Se materialmente quello che è successo è colpa di pochi, moralmente lo siamo tutti.

Colpevole è chi dopo i fatti di Genova ha trasformato un individuo “border-line” come Giuliani in un eroe della protesta intitolandogli

addirittura una targa (poi fortunatamente rimossa) alla Camera (uffici di Rifondazione Comunista) neanche fosse un capo

partigiano o un valoroso garibaldino.

Certo a Genova ci furono degli errori, a cominciare dalla scarsa preparazione di talune forze dell’ordine

e la presenza di armi da fuoco durante un servizio di ordine pubblico (pensate se qualche teppista avesse rubato, ed usato, la pistola di un agente).

Complici sono quei politici (che ammetto di aver votato), che hanno (almeno a parole), sempre strombazzato ai

quattro venti le parole ordine e legalità, ma che alla fine hanno approvato 60 milioni di tagli alle forze dell’ordine.

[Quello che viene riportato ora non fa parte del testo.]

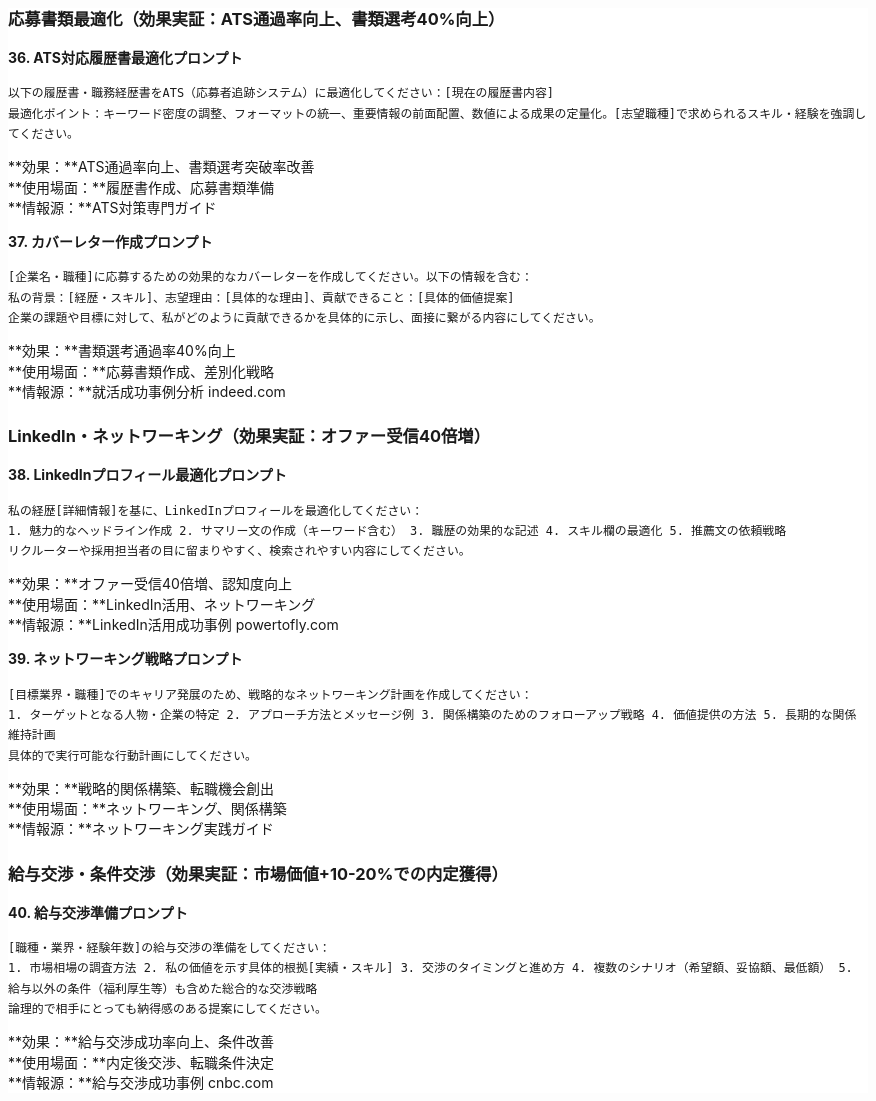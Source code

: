 ### 応募書類最適化（効果実証：ATS通過率向上、書類選考40%向上）

**36. ATS対応履歴書最適化プロンプト**
```
以下の履歴書・職務経歴書をATS（応募者追跡システム）に最適化してください：[現在の履歴書内容]
最適化ポイント：キーワード密度の調整、フォーマットの統一、重要情報の前面配置、数値による成果の定量化。[志望職種]で求められるスキル・経験を強調してください。
```
**効果：**ATS通過率向上、書類選考突破率改善  
**使用場面：**履歴書作成、応募書類準備  
**情報源：**ATS対策専門ガイド

**37. カバーレター作成プロンプト**
```
[企業名・職種]に応募するための効果的なカバーレターを作成してください。以下の情報を含む：
私の背景：[経歴・スキル]、志望理由：[具体的な理由]、貢献できること：[具体的価値提案]
企業の課題や目標に対して、私がどのように貢献できるかを具体的に示し、面接に繋がる内容にしてください。
```
**効果：**書類選考通過率40%向上  
**使用場面：**応募書類作成、差別化戦略  
**情報源：**就活成功事例分析 indeed.com

### LinkedIn・ネットワーキング（効果実証：オファー受信40倍増）

**38. LinkedInプロフィール最適化プロンプト**
```
私の経歴[詳細情報]を基に、LinkedInプロフィールを最適化してください：
1. 魅力的なヘッドライン作成 2. サマリー文の作成（キーワード含む） 3. 職歴の効果的な記述 4. スキル欄の最適化 5. 推薦文の依頼戦略
リクルーターや採用担当者の目に留まりやすく、検索されやすい内容にしてください。
```
**効果：**オファー受信40倍増、認知度向上  
**使用場面：**LinkedIn活用、ネットワーキング  
**情報源：**LinkedIn活用成功事例 powertofly.com

**39. ネットワーキング戦略プロンプト**
```
[目標業界・職種]でのキャリア発展のため、戦略的なネットワーキング計画を作成してください：
1. ターゲットとなる人物・企業の特定 2. アプローチ方法とメッセージ例 3. 関係構築のためのフォローアップ戦略 4. 価値提供の方法 5. 長期的な関係維持計画
具体的で実行可能な行動計画にしてください。
```
**効果：**戦略的関係構築、転職機会創出  
**使用場面：**ネットワーキング、関係構築  
**情報源：**ネットワーキング実践ガイド

### 給与交渉・条件交渉（効果実証：市場価値+10-20%での内定獲得）

**40. 給与交渉準備プロンプト**
```
[職種・業界・経験年数]の給与交渉の準備をしてください：
1. 市場相場の調査方法 2. 私の価値を示す具体的根拠[実績・スキル] 3. 交渉のタイミングと進め方 4. 複数のシナリオ（希望額、妥協額、最低額） 5. 給与以外の条件（福利厚生等）も含めた総合的な交渉戦略
論理的で相手にとっても納得感のある提案にしてください。
```
**効果：**給与交渉成功率向上、条件改善  
**使用場面：**内定後交渉、転職条件決定  
**情報源：**給与交渉成功事例 cnbc.com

In questo Paese tutto è relativo, tutto viene messo in discussione, tutto deve essere asservito all’opinione di turno.

La forza di una Nazione (purtroppo concetto astratto per molti), nasce dall’aver valori assoluti condivisi.

Dovrebbe essere innato in ognuno di noi, in ogni cittadino il rispetto dei beni pubblici (i nostri),

il rispetto della proprietà privata, il rispetto delle istituzioni in quanto tali e non come mera emanazione politica.

Chi aggredisce un tutore dell’ordine oltre a colpire un padre ,un marito, un fratello (con tutte le caratteristiche individuali),

colpisce in primis una divisa che piaccia o non piaccia rappresenta il nostro Paese, quindi tutti noi.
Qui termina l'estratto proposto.